_Problem to work on:_ With both ends included, transcribe exactly the records below from their first line to the line that contains "2. Take hold".

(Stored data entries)

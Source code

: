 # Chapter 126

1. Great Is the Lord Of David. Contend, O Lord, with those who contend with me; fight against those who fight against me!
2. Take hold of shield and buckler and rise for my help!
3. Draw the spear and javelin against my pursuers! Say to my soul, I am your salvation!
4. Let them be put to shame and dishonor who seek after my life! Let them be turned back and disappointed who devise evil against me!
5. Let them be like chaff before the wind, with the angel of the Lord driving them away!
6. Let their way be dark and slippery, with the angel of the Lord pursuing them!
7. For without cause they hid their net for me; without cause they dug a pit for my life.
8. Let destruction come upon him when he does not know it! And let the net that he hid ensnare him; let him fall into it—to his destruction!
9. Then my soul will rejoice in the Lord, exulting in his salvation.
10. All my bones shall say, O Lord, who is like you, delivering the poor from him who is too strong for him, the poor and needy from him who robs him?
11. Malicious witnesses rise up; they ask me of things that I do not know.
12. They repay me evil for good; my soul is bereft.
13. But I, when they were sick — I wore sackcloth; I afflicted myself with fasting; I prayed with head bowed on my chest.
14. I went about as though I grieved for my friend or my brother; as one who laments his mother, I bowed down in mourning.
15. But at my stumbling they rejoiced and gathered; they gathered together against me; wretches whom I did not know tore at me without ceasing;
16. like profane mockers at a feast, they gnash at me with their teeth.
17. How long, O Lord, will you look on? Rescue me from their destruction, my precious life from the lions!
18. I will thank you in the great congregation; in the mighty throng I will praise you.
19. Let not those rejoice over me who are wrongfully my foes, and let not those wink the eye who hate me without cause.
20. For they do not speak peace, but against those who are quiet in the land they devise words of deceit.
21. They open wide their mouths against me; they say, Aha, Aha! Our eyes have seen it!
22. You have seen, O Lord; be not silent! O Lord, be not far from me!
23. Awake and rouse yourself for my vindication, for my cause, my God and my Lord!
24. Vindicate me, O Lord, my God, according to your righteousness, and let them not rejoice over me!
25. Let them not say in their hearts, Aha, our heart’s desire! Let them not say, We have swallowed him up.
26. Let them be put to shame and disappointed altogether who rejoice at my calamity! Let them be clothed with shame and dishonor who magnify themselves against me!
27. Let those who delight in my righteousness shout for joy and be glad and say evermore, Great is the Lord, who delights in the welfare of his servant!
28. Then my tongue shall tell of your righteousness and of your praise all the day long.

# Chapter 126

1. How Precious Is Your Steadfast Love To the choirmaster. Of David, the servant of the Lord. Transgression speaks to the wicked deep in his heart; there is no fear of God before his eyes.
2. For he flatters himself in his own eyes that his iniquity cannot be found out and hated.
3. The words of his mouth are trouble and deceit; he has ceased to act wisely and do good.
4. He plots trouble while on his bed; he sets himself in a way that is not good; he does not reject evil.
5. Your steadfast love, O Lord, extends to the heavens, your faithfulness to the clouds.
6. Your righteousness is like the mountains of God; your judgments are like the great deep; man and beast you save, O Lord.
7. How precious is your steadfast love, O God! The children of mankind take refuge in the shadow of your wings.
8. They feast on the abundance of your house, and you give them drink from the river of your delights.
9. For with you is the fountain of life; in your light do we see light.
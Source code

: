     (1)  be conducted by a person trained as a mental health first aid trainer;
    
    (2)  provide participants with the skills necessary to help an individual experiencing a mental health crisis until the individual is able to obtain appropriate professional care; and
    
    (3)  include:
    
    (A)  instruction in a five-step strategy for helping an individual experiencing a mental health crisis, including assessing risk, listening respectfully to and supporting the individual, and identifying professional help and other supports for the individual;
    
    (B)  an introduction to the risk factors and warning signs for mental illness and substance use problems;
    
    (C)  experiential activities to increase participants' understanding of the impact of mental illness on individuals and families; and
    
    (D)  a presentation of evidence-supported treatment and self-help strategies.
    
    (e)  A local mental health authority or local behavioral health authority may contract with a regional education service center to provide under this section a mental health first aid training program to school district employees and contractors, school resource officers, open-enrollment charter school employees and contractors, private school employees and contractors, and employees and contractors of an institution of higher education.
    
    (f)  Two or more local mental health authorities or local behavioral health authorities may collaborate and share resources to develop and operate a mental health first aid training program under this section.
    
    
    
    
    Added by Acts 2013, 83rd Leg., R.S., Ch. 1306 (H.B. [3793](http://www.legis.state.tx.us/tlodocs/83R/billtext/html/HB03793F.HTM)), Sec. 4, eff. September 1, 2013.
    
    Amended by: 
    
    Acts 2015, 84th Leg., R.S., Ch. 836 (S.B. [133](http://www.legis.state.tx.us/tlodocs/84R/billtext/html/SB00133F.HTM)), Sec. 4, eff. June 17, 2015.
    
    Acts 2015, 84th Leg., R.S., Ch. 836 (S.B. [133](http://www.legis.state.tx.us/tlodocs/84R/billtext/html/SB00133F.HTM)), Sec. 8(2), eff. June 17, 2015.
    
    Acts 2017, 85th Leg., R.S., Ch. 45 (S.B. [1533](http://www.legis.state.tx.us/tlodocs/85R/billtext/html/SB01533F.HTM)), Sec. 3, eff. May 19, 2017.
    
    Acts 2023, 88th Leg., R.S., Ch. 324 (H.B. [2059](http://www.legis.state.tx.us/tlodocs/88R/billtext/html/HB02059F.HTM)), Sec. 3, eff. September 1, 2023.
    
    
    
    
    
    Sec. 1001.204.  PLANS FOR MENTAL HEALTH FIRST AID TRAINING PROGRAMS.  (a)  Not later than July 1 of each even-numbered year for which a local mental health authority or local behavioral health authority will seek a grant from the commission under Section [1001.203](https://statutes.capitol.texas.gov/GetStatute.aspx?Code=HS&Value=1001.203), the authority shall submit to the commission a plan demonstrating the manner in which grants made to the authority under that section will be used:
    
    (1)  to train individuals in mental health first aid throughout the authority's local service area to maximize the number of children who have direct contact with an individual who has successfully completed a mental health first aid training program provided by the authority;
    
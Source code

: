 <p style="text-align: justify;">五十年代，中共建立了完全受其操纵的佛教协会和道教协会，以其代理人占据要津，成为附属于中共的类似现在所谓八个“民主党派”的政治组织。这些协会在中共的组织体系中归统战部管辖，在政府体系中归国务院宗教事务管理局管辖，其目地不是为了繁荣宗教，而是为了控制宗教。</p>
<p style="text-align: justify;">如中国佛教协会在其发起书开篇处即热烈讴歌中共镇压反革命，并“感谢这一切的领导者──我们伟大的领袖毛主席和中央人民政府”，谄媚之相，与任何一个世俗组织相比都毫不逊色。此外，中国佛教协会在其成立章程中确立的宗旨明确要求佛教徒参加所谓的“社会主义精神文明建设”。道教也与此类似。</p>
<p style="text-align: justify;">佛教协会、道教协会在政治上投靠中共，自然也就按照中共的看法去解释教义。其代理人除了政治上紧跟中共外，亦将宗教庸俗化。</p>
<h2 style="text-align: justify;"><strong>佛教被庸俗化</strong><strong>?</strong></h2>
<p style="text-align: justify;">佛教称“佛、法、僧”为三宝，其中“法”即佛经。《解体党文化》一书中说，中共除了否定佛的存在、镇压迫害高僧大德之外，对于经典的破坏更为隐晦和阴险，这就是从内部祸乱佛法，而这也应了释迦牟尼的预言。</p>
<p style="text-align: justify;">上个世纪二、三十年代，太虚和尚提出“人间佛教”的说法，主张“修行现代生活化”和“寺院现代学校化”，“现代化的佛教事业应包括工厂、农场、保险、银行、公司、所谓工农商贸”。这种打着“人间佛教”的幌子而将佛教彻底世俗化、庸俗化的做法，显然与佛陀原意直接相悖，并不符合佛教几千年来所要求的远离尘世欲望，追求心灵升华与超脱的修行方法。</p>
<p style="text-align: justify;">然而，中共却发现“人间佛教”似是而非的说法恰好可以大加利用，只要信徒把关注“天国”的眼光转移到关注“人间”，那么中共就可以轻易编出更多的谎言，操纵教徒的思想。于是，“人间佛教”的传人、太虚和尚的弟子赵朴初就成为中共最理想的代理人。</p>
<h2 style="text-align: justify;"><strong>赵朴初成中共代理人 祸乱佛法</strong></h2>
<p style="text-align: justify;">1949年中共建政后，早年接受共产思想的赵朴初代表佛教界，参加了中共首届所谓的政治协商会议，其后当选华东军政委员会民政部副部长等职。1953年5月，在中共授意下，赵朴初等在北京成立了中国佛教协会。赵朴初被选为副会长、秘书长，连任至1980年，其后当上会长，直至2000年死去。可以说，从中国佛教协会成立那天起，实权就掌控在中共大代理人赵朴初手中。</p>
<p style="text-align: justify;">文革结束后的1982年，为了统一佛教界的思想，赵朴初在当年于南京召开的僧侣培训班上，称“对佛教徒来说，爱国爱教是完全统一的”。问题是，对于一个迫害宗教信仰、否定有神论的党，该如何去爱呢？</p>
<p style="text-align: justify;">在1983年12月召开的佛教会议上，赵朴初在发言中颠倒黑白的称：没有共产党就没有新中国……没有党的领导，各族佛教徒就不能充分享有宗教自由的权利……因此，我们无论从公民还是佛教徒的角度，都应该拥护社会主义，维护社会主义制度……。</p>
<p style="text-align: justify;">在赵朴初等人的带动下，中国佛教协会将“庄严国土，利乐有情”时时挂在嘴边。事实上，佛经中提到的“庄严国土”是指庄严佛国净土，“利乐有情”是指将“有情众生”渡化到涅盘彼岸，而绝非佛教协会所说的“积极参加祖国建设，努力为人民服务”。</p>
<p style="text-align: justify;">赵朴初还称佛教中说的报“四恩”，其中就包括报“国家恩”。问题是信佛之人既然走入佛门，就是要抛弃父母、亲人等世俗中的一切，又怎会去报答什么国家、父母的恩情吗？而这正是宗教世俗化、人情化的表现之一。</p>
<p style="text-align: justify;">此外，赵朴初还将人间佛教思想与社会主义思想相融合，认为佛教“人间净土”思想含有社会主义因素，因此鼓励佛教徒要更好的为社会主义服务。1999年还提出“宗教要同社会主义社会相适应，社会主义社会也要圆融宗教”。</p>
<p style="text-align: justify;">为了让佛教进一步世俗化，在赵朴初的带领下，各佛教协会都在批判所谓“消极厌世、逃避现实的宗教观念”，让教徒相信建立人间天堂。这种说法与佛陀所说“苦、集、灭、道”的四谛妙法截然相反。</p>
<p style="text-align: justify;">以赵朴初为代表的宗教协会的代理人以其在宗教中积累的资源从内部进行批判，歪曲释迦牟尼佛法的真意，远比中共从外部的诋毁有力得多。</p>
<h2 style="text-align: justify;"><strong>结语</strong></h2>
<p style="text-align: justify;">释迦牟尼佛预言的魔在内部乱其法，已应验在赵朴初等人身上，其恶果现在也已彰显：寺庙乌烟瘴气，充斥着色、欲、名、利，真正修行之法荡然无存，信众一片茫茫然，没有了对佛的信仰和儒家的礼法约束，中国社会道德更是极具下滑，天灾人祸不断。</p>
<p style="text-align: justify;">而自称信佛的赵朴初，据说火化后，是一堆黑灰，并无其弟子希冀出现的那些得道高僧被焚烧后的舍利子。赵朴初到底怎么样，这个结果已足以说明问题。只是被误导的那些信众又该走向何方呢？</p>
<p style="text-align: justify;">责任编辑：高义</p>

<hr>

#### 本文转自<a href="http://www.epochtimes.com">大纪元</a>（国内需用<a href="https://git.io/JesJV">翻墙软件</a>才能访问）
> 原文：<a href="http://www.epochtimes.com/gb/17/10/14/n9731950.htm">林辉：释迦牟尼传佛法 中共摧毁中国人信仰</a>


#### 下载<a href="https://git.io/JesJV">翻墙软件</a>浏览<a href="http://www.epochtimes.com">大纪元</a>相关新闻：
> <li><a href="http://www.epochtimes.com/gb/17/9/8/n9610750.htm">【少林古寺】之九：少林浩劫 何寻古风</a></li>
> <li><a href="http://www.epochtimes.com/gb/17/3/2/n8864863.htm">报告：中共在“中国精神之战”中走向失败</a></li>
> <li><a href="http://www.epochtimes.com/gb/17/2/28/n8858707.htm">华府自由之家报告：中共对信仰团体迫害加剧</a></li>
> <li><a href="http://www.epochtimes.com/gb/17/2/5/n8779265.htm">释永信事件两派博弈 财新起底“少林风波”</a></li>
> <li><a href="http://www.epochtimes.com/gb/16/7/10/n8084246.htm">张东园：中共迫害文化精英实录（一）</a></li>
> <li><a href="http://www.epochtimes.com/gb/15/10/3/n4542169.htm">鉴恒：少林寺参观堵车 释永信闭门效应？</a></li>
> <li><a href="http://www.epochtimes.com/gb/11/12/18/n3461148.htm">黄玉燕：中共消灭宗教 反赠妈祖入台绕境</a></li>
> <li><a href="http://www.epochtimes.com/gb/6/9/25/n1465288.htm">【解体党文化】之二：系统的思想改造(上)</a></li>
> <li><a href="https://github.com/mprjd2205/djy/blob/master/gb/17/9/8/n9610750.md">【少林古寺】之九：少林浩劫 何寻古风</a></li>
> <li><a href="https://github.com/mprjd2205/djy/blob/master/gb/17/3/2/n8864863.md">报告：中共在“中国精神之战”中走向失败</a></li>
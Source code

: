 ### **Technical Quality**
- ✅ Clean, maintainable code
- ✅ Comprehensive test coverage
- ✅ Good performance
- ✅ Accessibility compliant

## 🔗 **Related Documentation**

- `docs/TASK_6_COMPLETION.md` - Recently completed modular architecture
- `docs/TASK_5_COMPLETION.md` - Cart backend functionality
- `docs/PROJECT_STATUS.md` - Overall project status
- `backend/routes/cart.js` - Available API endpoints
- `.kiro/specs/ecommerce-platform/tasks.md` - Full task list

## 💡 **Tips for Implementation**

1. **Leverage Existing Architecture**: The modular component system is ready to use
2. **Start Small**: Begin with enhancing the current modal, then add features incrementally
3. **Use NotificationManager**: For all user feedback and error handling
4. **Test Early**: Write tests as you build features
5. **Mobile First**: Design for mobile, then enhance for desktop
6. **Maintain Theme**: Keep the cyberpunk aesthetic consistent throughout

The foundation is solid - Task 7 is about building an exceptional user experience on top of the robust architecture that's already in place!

_Response to this exercise:_
Source code

: # Chapter 126

1. Great Is the Lord Of David. Contend, O Lord, with those who contend with me; fight against those who fight against me!
2. Take hold of shield and buckler and rise for my help!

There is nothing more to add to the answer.